=== Begin Enclosure ===

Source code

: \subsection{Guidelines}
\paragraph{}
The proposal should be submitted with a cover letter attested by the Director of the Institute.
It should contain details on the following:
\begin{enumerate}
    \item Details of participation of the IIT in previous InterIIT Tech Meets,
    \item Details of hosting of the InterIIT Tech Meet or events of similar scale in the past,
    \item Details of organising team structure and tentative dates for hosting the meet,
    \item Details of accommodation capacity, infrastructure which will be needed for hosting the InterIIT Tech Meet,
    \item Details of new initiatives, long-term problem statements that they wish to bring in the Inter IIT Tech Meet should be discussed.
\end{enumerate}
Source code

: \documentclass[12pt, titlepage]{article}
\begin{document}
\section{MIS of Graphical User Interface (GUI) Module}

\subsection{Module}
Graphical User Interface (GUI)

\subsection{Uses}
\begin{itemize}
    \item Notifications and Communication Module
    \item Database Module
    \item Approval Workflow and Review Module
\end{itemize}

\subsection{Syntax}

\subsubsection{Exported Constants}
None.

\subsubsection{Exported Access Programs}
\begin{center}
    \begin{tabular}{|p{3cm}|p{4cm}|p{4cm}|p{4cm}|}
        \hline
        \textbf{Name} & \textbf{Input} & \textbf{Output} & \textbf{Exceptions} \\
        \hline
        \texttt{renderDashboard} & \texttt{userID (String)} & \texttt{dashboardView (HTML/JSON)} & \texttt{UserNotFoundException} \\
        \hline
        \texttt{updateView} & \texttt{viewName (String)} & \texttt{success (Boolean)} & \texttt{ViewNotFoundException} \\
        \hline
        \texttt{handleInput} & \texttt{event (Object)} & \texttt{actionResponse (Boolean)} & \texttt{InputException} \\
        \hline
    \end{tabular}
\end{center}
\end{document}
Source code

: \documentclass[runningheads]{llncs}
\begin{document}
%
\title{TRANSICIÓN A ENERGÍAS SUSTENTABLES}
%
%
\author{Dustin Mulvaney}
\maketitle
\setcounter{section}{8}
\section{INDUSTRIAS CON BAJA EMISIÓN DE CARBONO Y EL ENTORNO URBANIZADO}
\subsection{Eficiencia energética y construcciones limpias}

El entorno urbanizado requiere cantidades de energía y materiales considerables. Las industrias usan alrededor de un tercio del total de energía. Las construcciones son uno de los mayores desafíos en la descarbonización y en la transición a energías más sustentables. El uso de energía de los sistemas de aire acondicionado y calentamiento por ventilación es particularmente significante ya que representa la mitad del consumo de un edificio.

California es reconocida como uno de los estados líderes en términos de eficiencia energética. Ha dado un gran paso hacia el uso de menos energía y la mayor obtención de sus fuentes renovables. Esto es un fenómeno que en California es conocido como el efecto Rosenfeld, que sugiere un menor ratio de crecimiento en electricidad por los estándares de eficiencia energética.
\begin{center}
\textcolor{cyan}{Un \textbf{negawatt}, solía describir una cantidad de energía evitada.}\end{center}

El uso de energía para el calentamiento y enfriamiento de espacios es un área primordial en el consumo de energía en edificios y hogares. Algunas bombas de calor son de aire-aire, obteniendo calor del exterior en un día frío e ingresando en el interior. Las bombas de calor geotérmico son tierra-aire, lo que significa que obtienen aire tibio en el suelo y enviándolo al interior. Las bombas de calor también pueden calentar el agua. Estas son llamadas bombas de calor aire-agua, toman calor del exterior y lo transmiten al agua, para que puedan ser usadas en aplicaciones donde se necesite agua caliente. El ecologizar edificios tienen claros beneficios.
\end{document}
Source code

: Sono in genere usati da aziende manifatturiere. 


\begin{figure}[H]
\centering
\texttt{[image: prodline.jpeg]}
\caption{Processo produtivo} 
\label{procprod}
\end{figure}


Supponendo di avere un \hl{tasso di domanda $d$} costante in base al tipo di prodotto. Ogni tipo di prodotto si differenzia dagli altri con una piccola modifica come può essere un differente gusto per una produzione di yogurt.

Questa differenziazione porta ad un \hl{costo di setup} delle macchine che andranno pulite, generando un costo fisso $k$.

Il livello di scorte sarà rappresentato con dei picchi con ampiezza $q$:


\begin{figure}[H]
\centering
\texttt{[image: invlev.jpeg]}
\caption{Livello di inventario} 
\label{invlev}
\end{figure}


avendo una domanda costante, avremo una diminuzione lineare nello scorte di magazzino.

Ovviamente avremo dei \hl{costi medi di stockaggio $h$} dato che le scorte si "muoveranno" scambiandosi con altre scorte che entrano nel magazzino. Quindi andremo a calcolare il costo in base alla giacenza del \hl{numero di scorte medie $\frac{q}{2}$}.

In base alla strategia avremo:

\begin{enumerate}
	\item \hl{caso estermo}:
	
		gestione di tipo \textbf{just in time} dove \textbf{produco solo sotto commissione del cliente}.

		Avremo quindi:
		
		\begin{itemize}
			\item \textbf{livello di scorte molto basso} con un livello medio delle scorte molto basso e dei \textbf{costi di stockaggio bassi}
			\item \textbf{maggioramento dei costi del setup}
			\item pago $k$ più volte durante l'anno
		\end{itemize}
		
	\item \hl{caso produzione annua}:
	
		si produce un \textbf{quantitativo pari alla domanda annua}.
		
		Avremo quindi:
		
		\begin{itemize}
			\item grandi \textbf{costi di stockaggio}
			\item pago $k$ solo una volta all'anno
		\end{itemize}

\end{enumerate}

=== End Enclosure ===

HOW TO COMPLETE THIS TASK: Set out the entries once more, word for word.

SOLVED EXERCISE:
Source code

: \subsection{Guidelines}
\paragraph{}
The proposal should be submitted with a cover letter attested by the Director of the Institute.
It should contain details on the following:
\begin{enumerate}
    \item Details of participation of the IIT in previous InterIIT Tech Meets,
    \item Details of hosting of the InterIIT Tech Meet or events of similar scale in the past,
    \item Details of organising team structure and tentative dates for hosting the meet,
    \item Details of accommodation capacity, infrastructure which will be needed for hosting the InterIIT Tech Meet,
    \item Details of new initiatives, long-term problem statements that they wish to bring in the Inter IIT Tech Meet should be discussed.
\end{enumerate}
Source code

: \documentclass[12pt, titlepage]{article}
\begin{document}
\section{MIS of Graphical User Interface (GUI) Module}

\subsection{Module}
Graphical User Interface (GUI)

\subsection{Uses}
\begin{itemize}
    \item Notifications and Communication Module
    \item Database Module
    \item Approval Workflow and Review Module
\end{itemize}

\subsection{Syntax}

\subsubsection{Exported Constants}
None.

\subsubsection{Exported Access Programs}
\begin{center}
    \begin{tabular}{|p{3cm}|p{4cm}|p{4cm}|p{4cm}|}
        \hline
        \textbf{Name} & \textbf{Input} & \textbf{Output} & \textbf{Exceptions} \\
        \hline
        \texttt{renderDashboard} & \texttt{userID (String)} & \texttt{dashboardView (HTML/JSON)} & \texttt{UserNotFoundException} \\
        \hline
        \texttt{updateView} & \texttt{viewName (String)} & \texttt{success (Boolean)} & \texttt{ViewNotFoundException} \\
        \hline
        \texttt{handleInput} & \texttt{event (Object)} & \texttt{actionResponse (Boolean)} & \texttt{InputException} \\
        \hline
    \end{tabular}
\end{center}
\end{document}
Source code

: \documentclass[runningheads]{llncs}
\begin{document}
%
\title{TRANSICIÓN A ENERGÍAS SUSTENTABLES}
%
%
\author{Dustin Mulvaney}
\maketitle
\setcounter{section}{8}
\section{INDUSTRIAS CON BAJA EMISIÓN DE CARBONO Y EL ENTORNO URBANIZADO}
\subsection{Eficiencia energética y construcciones limpias}

El entorno urbanizado requiere cantidades de energía y materiales considerables. Las industrias usan alrededor de un tercio del total de energía. Las construcciones son uno de los mayores desafíos en la descarbonización y en la transición a energías más sustentables. El uso de energía de los sistemas de aire acondicionado y calentamiento por ventilación es particularmente significante ya que representa la mitad del consumo de un edificio.

California es reconocida como uno de los estados líderes en términos de eficiencia energética. Ha dado un gran paso hacia el uso de menos energía y la mayor obtención de sus fuentes renovables. Esto es un fenómeno que en California es conocido como el efecto Rosenfeld, que sugiere un menor ratio de crecimiento en electricidad por los estándares de eficiencia energética.
\begin{center}
\textcolor{cyan}{Un \textbf{negawatt}, solía describir una cantidad de energía evitada.}\end{center}

El uso de energía para el calentamiento y enfriamiento de espacios es un área primordial en el consumo de energía en edificios y hogares. Algunas bombas de calor son de aire-aire, obteniendo calor del exterior en un día frío e ingresando en el interior. Las bombas de calor geotérmico son tierra-aire, lo que significa que obtienen aire tibio en el suelo y enviándolo al interior. Las bombas de calor también pueden calentar el agua. Estas son llamadas bombas de calor aire-agua, toman calor del exterior y lo transmiten al agua, para que puedan ser usadas en aplicaciones donde se necesite agua caliente. El ecologizar edificios tienen claros beneficios.
\end{document}
Source code

: Sono in genere usati da aziende manifatturiere. 


\begin{figure}[H]
\centering
\texttt{[image: prodline.jpeg]}
\caption{Processo produtivo} 
\label{procprod}
\end{figure}


Supponendo di avere un \hl{tasso di domanda $d$} costante in base al tipo di prodotto. Ogni tipo di prodotto si differenzia dagli altri con una piccola modifica come può essere un differente gusto per una produzione di yogurt.

Questa differenziazione porta ad un \hl{costo di setup} delle macchine che andranno pulite, generando un costo fisso $k$.

Il livello di scorte sarà rappresentato con dei picchi con ampiezza $q$:


\begin{figure}[H]
\centering
\texttt{[image: invlev.jpeg]}
\caption{Livello di inventario} 
\label{invlev}
\end{figure}


avendo una domanda costante, avremo una diminuzione lineare nello scorte di magazzino.

Ovviamente avremo dei \hl{costi medi di stockaggio $h$} dato che le scorte si "muoveranno" scambiandosi con altre scorte che entrano nel magazzino. Quindi andremo a calcolare il costo in base alla giacenza del \hl{numero di scorte medie $\frac{q}{2}$}.

In base alla strategia avremo:

\begin{enumerate}
	\item \hl{caso estermo}:
	
		gestione di tipo \textbf{just in time} dove \textbf{produco solo sotto commissione del cliente}.

		Avremo quindi:
		
		\begin{itemize}
			\item \textbf{livello di scorte molto basso} con un livello medio delle scorte molto basso e dei \textbf{costi di stockaggio bassi}
			\item \textbf{maggioramento dei costi del setup}
			\item pago $k$ più volte durante l'anno
		\end{itemize}
		
	\item \hl{caso produzione annua}:
	
		si produce un \textbf{quantitativo pari alla domanda annua}.
		
		Avremo quindi:
		
		\begin{itemize}
			\item grandi \textbf{costi di stockaggio}
			\item pago $k$ solo una volta all'anno
		\end{itemize}

\end{enumerate}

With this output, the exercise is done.